About this task
Filter the entries, keeping every line with the word "support".

Supplied entries

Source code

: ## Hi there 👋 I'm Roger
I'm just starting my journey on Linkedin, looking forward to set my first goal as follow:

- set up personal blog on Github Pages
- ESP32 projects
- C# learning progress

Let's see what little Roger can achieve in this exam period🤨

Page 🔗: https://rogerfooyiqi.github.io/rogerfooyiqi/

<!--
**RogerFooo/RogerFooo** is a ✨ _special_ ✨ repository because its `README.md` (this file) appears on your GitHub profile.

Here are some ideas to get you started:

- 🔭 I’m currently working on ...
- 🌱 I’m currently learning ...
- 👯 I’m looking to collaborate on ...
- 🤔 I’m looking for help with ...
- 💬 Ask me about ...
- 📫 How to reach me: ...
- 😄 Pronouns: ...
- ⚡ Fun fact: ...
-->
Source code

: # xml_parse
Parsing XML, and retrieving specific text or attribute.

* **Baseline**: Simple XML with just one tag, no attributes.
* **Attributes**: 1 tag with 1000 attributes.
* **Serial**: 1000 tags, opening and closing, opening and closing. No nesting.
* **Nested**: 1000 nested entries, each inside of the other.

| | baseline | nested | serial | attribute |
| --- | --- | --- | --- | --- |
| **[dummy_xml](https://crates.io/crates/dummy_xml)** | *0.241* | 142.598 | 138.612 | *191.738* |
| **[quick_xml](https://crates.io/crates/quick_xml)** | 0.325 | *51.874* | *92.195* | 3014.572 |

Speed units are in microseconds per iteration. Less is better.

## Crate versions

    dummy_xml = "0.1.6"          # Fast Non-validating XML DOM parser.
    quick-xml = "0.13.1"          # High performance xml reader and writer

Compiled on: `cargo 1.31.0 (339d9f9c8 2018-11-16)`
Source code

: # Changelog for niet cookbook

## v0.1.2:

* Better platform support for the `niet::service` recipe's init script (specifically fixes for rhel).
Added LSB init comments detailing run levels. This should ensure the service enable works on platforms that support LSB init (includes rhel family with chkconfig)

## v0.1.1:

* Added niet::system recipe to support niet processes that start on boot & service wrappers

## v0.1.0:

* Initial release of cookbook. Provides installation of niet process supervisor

Solution to this exercise
* Better platform support for the `niet::service` recipe's init script (specifically fixes for rhel).
Added LSB init comments detailing run levels. This should ensure the service enable works on platforms that support LSB init (includes rhel family with chkconfig)
* Added niet::system recipe to support niet processes that start on boot & service wrappers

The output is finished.